### Recorded data
== Segment start ==

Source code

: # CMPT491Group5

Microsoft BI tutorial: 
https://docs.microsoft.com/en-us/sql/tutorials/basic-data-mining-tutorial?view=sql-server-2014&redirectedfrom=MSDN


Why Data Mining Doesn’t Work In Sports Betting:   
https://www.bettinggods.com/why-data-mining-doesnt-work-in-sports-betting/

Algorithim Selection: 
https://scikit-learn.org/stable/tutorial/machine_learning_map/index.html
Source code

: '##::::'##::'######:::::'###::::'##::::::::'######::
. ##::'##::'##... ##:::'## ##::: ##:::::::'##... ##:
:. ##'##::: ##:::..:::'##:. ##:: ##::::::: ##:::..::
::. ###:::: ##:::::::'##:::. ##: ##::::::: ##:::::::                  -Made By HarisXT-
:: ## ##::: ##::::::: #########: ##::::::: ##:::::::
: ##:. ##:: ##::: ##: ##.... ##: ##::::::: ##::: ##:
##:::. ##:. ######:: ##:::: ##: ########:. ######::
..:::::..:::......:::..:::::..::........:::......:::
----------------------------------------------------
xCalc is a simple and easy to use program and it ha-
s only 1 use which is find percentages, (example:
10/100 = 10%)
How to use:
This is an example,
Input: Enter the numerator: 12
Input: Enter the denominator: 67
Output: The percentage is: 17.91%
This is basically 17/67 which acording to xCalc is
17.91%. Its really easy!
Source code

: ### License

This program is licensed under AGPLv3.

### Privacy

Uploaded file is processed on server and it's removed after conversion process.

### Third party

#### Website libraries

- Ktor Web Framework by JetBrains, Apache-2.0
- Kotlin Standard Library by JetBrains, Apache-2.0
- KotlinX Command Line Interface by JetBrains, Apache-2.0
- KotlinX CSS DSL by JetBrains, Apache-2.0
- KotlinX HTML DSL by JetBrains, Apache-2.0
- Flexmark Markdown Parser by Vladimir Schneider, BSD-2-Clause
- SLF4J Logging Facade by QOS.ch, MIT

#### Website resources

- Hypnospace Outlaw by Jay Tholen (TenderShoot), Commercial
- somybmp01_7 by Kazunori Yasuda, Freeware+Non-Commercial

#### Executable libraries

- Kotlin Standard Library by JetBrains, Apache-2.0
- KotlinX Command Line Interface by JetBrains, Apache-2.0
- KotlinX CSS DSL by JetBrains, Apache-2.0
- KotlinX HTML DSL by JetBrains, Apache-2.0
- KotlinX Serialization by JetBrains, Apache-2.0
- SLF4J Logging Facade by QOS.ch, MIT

== Segment end ==

### WHAT YOU NEED TO DO
Would you please transcribe all of the entries above exactly?

### RESULT OF THIS TASK
Source code

: # CMPT491Group5

Microsoft BI tutorial: 
https://docs.microsoft.com/en-us/sql/tutorials/basic-data-mining-tutorial?view=sql-server-2014&redirectedfrom=MSDN


Why Data Mining Doesn’t Work In Sports Betting:   
https://www.bettinggods.com/why-data-mining-doesnt-work-in-sports-betting/

Algorithim Selection: 
https://scikit-learn.org/stable/tutorial/machine_learning_map/index.html
Source code

: '##::::'##::'######:::::'###::::'##::::::::'######::
. ##::'##::'##... ##:::'## ##::: ##:::::::'##... ##:
:. ##'##::: ##:::..:::'##:. ##:: ##::::::: ##:::..::
::. ###:::: ##:::::::'##:::. ##: ##::::::: ##:::::::                  -Made By HarisXT-
:: ## ##::: ##::::::: #########: ##::::::: ##:::::::
: ##:. ##:: ##::: ##: ##.... ##: ##::::::: ##::: ##:
##:::. ##:. ######:: ##:::: ##: ########:. ######::
..:::::..:::......:::..:::::..::........:::......:::
----------------------------------------------------
xCalc is a simple and easy to use program and it ha-
s only 1 use which is find percentages, (example:
10/100 = 10%)
How to use:
This is an example,
Input: Enter the numerator: 12
Input: Enter the denominator: 67
Output: The percentage is: 17.91%
This is basically 17/67 which acording to xCalc is
17.91%. Its really easy!
Source code

: ### License

This program is licensed under AGPLv3.

### Privacy

Uploaded file is processed on server and it's removed after conversion process.

### Third party

#### Website libraries

- Ktor Web Framework by JetBrains, Apache-2.0
- Kotlin Standard Library by JetBrains, Apache-2.0
- KotlinX Command Line Interface by JetBrains, Apache-2.0
- KotlinX CSS DSL by JetBrains, Apache-2.0
- KotlinX HTML DSL by JetBrains, Apache-2.0
- Flexmark Markdown Parser by Vladimir Schneider, BSD-2-Clause
- SLF4J Logging Facade by QOS.ch, MIT

#### Website resources

- Hypnospace Outlaw by Jay Tholen (TenderShoot), Commercial
- somybmp01_7 by Kazunori Yasuda, Freeware+Non-Commercial

#### Executable libraries

- Kotlin Standard Library by JetBrains, Apache-2.0
- KotlinX Command Line Interface by JetBrains, Apache-2.0
- KotlinX CSS DSL by JetBrains, Apache-2.0
- KotlinX HTML DSL by JetBrains, Apache-2.0
- KotlinX Serialization by JetBrains, Apache-2.0
- SLF4J Logging Facade by QOS.ch, MIT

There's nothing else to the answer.